I've noticed some things that people are not looking at in relation to their mobile based repeaters. So I got bored and started playing around with Matlab and made a few graphs concerning common mobile radios that are used to build repeaters. This isn't a very extensive list as it only consists of most of the Motorola Radius line (includes Radius, Maxtrac, GM300, SM50/120, and M1225) as well as GE Custom MVP's. All of this was built off of data that is available in the service manuals. Even though I do own some Kenwood and Icom radios (I even have the data for Icom F221s and F420s that I measured off mine before my tablet crashed) I just don't have the service manuals currently. As I recover data or fix my tablet, I'll update with the F420 and F221 info for building Icom CY-420 and CY-221 repeaters.
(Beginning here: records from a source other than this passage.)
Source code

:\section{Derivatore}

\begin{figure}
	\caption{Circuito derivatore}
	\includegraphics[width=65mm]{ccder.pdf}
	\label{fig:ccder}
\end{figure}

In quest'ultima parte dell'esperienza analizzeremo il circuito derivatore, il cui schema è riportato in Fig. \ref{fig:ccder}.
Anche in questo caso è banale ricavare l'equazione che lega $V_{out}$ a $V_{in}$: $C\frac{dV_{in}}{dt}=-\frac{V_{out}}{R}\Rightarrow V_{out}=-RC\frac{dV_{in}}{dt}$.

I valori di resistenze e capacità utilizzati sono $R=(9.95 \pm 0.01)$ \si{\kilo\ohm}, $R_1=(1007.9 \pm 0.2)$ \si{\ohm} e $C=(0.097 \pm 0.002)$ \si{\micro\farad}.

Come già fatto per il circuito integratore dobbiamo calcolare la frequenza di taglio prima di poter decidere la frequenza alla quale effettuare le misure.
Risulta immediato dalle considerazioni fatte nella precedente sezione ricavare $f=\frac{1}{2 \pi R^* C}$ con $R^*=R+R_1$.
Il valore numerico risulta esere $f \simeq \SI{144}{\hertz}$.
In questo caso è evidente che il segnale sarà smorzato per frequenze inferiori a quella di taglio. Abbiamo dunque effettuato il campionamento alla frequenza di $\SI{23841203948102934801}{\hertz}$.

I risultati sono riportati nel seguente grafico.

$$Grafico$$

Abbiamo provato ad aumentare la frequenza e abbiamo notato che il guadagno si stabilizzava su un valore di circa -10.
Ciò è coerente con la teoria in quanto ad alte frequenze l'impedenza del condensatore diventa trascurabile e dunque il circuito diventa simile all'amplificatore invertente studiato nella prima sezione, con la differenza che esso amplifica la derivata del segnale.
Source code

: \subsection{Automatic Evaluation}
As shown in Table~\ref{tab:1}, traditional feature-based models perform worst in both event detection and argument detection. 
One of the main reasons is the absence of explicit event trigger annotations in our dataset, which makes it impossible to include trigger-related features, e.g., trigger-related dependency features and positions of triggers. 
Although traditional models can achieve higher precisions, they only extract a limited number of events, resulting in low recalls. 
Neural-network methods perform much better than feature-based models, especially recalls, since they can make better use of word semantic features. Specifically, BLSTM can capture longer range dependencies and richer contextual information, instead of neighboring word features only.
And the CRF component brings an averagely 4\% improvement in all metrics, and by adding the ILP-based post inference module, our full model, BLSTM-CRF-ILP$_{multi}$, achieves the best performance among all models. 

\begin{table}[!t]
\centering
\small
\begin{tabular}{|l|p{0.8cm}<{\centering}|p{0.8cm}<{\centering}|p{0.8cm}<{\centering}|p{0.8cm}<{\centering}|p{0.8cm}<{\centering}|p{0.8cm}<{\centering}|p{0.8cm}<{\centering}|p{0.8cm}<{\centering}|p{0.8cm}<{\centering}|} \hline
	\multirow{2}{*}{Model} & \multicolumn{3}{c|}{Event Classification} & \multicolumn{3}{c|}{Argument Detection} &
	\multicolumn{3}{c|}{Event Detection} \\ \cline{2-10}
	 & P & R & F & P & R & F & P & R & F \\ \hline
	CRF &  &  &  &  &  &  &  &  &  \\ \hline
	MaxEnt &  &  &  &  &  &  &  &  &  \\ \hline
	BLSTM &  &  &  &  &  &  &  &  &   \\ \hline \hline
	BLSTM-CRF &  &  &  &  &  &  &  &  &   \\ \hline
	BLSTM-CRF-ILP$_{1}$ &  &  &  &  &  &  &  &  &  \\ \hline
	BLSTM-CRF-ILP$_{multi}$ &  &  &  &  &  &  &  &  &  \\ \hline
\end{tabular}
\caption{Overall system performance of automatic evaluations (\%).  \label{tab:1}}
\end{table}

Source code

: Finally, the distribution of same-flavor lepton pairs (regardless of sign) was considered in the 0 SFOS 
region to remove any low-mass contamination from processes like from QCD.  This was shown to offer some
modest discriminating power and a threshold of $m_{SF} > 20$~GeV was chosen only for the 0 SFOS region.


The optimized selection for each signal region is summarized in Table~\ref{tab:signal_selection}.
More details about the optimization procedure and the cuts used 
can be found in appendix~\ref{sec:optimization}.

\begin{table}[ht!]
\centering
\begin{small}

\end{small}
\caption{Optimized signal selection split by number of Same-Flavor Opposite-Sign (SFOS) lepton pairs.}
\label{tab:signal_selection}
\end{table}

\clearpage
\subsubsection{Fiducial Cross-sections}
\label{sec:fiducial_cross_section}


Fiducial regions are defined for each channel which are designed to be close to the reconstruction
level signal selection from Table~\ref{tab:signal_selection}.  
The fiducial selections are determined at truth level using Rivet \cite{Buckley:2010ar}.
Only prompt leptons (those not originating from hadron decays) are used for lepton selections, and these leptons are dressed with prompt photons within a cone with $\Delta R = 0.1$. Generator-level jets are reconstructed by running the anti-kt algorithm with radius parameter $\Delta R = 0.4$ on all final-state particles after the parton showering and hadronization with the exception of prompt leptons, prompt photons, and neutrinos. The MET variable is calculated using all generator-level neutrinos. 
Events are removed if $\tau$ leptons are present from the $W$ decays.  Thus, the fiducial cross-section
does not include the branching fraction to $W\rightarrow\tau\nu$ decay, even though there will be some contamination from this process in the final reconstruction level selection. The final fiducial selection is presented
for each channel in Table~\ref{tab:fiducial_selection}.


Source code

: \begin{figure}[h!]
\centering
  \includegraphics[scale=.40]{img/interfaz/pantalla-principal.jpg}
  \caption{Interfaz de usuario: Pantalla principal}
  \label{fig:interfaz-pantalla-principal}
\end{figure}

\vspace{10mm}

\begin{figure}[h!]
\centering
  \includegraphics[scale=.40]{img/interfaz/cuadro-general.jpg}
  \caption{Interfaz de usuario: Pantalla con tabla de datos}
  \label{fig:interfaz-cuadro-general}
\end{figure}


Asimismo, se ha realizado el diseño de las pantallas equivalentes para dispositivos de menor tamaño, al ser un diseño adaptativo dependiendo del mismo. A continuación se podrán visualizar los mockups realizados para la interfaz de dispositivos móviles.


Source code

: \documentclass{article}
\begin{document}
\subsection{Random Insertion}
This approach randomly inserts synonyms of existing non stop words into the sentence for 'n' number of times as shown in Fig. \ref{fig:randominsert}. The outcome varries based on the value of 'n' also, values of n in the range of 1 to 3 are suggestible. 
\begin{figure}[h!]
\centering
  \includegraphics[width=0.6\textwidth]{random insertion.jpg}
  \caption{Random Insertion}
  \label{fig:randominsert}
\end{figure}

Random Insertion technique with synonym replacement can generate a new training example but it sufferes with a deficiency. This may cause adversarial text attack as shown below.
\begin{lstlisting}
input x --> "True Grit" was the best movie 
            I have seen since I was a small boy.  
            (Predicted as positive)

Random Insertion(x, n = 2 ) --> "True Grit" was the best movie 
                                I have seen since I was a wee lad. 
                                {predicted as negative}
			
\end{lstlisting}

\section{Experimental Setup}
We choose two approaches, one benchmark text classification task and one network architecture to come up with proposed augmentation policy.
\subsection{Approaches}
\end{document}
These graphs show how transmit power relates to duty cycle (something that should honestly be considered when building repeaters). Figuring out the required duty is for the owner/builder of the system to decide. The duty cycle is a percentage of a 100s time period (as stated in both GE and Motorola service manuals). The slope of the lines represents the efficiency of the transmitters, this can be used by both those building off-grid systems and for calculating heat produced. These numbers can be changed with other methods of cooling (air flow, heat sinking, etc.) but represent the environment the manufactures designed the equipment to operate in.
Motorola designed the 40W radio for a 15% duty cycle, which translates to 2000 kJ of heat for the chassis. Giving duty cycles as follows.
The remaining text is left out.